→ **Assignment**: When you copy the entries, keep every word exactly as it is and drop the images.

→ **Available data**:
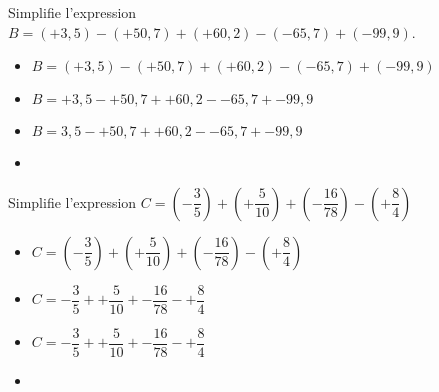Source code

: \begin{exemple*1}
  Simplifie l'expression $B=(+3,5)-(+50,7)+(+60,2)-(-65,7)+(-99,9)$.
  \correction
  \begin{itemize}
    \item[] $B=(+3,5)-(+50,7)+(+60,2)-(-65,7)+(-99,9)$
    \item[] $B=+3,5-+50,7++60,2--65,7+-99,9$ 
    \item[] $B=3,5-+50,7++60,2--65,7+-99,9$
    \item[] 
  \end{itemize}
\end{exemple*1}

\begin{exemple*1}
  Simplifie l'expression $C=(-\dfrac35)+(+\dfrac5{10})+(-\dfrac{16}{78})-(+\dfrac84)$
  \correction
  \medskip
  \begin{itemize}
    \item[] $C=(-\dfrac35)+(+\dfrac5{10})+(-\dfrac{16}{78})-(+\dfrac84)$
    \item[] $C=-\dfrac35++\dfrac5{10}+-\dfrac{16}{78}-+\dfrac84$
    \item[] $C=-\dfrac35++\dfrac5{10}+-\dfrac{16}{78}-+\dfrac84$
    \item[] 
  \end{itemize}
\end{exemple*1}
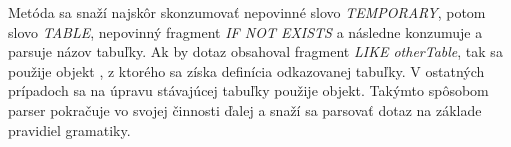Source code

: Metóda  sa snaží najskôr skonzumovať nepovinné slovo \textit{TEMPORARY}, potom slovo \textit{TABLE}, nepovinný fragment \textit{IF NOT EXISTS} a následne konzumuje a parsuje názov tabuľky. Ak by dotaz obsahoval fragment \textit{LIKE otherTable}, tak sa použije objekt , z ktorého sa získa definícia odkazovanej tabuľky. V ostatných prípadoch sa na úpravu stávajúcej tabuľky použije  objekt. Takýmto spôsobom parser pokračuje vo svojej činnosti ďalej a snaží sa parsovať dotaz na základe pravidiel gramatiky.
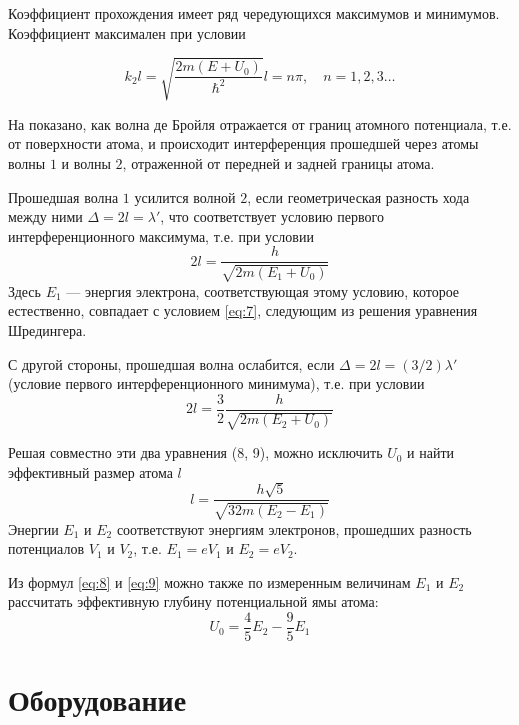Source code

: \documentclass[a4paper, 12pt]{article}
\begin{document}
Коэффициент прохождения имеет ряд чередующихся максимумов и минимумов.
Коэффициент максимален при условии

\begin{equation}
    k_2 l = \sqrt{ \frac{2m (E+U_0)}{\hbar^2} }l = n \pi, \hspace{1em} n =
    1, 2, 3\ldots
    \label{eq:7}
\end{equation}

На  показано, как волна де Бройля отражается от границ
атомного потенциала, т.е. от поверхности атома, и происходит
интерференция прошедшей через атомы волны $1$ и волны $2$, отраженной
от передней и задней границы атома.

Прошедшая волна $1$ усилится волной $2$, если геометрическая разность
хода между ними $\Delta = 2l = \lambda'$, что соответствует условию
первого интерференционного максимума, т.е. при условии
\begin{equation}
    2l = \frac{h}{\sqrt{2m (E_1 + U_0)}}
    \label{eq:8}
\end{equation}
Здесь $E_1$ --- энергия электрона, соответствующая этому условию,
которое естественно, совпадает с условием \eqref{eq:7}, следующим из
решения уравнения Шредингера.

С другой стороны, прошедшая волна ослабится, если $\Delta = 2l =
(3/2)\lambda'$ (условие первого интерференционного минимума), т.е. при
условии 
\begin{equation}
    2l = \frac{3}{2} \frac{h}{\sqrt{2m (E_2 + U_0)}}
    \label{eq:9}
\end{equation}

Решая совместно эти два уравнения (8, 9), можно исключить $U_0$ и
найти эффективный размер атома $l$
\begin{equation}
    l = \frac{h \sqrt{5}}{\sqrt{32m (E_2 - E_1)}}
    \label{eq:10}
\end{equation}
Энергии $E_1$ и $E_2$ соответствуют энергиям электронов, прошедших
разность потенциалов $V_1$ и $V_2$, т.е. $E_1 = e V_1$ и $E_2 = e
V_2$.

Из формул \eqref{eq:8} и \eqref{eq:9} можно также по измеренным величинам
$E_1$ и $E_2$ рассчитать эффективную глубину потенциальной ямы атома:
\begin{equation}
    U_0 = \frac{4}{5} E_2 - \frac{9}{5} E_1
    \label{eq:11}
\end{equation}






\section{Оборудование}
\end{document}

→ **Solution for this exercise**:
Source code

: \begin{exemple*1}
  Simplifie l'expression $B=(+3,5)-(+50,7)+(+60,2)-(-65,7)+(-99,9)$.
  \correction
  \begin{itemize}
    \item[] $B=(+3,5)-(+50,7)+(+60,2)-(-65,7)+(-99,9)$
    \item[] $B=+3,5-+50,7++60,2--65,7+-99,9$ 
    \item[] $B=3,5-+50,7++60,2--65,7+-99,9$
    \item[] 
  \end{itemize}
\end{exemple*1}

\begin{exemple*1}
  Simplifie l'expression $C=(-\dfrac35)+(+\dfrac5{10})+(-\dfrac{16}{78})-(+\dfrac84)$
  \correction
  \medskip
  \begin{itemize}
    \item[] $C=(-\dfrac35)+(+\dfrac5{10})+(-\dfrac{16}{78})-(+\dfrac84)$
    \item[] $C=-\dfrac35++\dfrac5{10}+-\dfrac{16}{78}-+\dfrac84$
    \item[] $C=-\dfrac35++\dfrac5{10}+-\dfrac{16}{78}-+\dfrac84$
    \item[] 
  \end{itemize}
\end{exemple*1}
Source code

: Metóda  sa snaží najskôr skonzumovať nepovinné slovo \textit{TEMPORARY}, potom slovo \textit{TABLE}, nepovinný fragment \textit{IF NOT EXISTS} a následne konzumuje a parsuje názov tabuľky. Ak by dotaz obsahoval fragment \textit{LIKE otherTable}, tak sa použije objekt , z ktorého sa získa definícia odkazovanej tabuľky. V ostatných prípadoch sa na úpravu stávajúcej tabuľky použije  objekt. Takýmto spôsobom parser pokračuje vo svojej činnosti ďalej a snaží sa parsovať dotaz na základe pravidiel gramatiky.
Source code

: \documentclass[a4paper, 12pt]{article}
\begin{document}
Коэффициент прохождения имеет ряд чередующихся максимумов и минимумов.
Коэффициент максимален при условии

\begin{equation}
    k_2 l = \sqrt{ \frac{2m (E+U_0)}{\hbar^2} }l = n \pi, \hspace{1em} n =
    1, 2, 3\ldots
    \label{eq:7}
\end{equation}

На  показано, как волна де Бройля отражается от границ
атомного потенциала, т.е. от поверхности атома, и происходит
интерференция прошедшей через атомы волны $1$ и волны $2$, отраженной
от передней и задней границы атома.

Прошедшая волна $1$ усилится волной $2$, если геометрическая разность
хода между ними $\Delta = 2l = \lambda'$, что соответствует условию
первого интерференционного максимума, т.е. при условии
\begin{equation}
    2l = \frac{h}{\sqrt{2m (E_1 + U_0)}}
    \label{eq:8}
\end{equation}
Здесь $E_1$ --- энергия электрона, соответствующая этому условию,
которое естественно, совпадает с условием \eqref{eq:7}, следующим из
решения уравнения Шредингера.

С другой стороны, прошедшая волна ослабится, если $\Delta = 2l =
(3/2)\lambda'$ (условие первого интерференционного минимума), т.е. при
условии 
\begin{equation}
    2l = \frac{3}{2} \frac{h}{\sqrt{2m (E_2 + U_0)}}
    \label{eq:9}
\end{equation}

Решая совместно эти два уравнения (8, 9), можно исключить $U_0$ и
найти эффективный размер атома $l$
\begin{equation}
    l = \frac{h \sqrt{5}}{\sqrt{32m (E_2 - E_1)}}
    \label{eq:10}
\end{equation}
Энергии $E_1$ и $E_2$ соответствуют энергиям электронов, прошедших
разность потенциалов $V_1$ и $V_2$, т.е. $E_1 = e V_1$ и $E_2 = e
V_2$.

Из формул \eqref{eq:8} и \eqref{eq:9} можно также по измеренным величинам
$E_1$ и $E_2$ рассчитать эффективную глубину потенциальной ямы атома:
\begin{equation}
    U_0 = \frac{4}{5} E_2 - \frac{9}{5} E_1
    \label{eq:11}
\end{equation}






\section{Оборудование}
\end{document}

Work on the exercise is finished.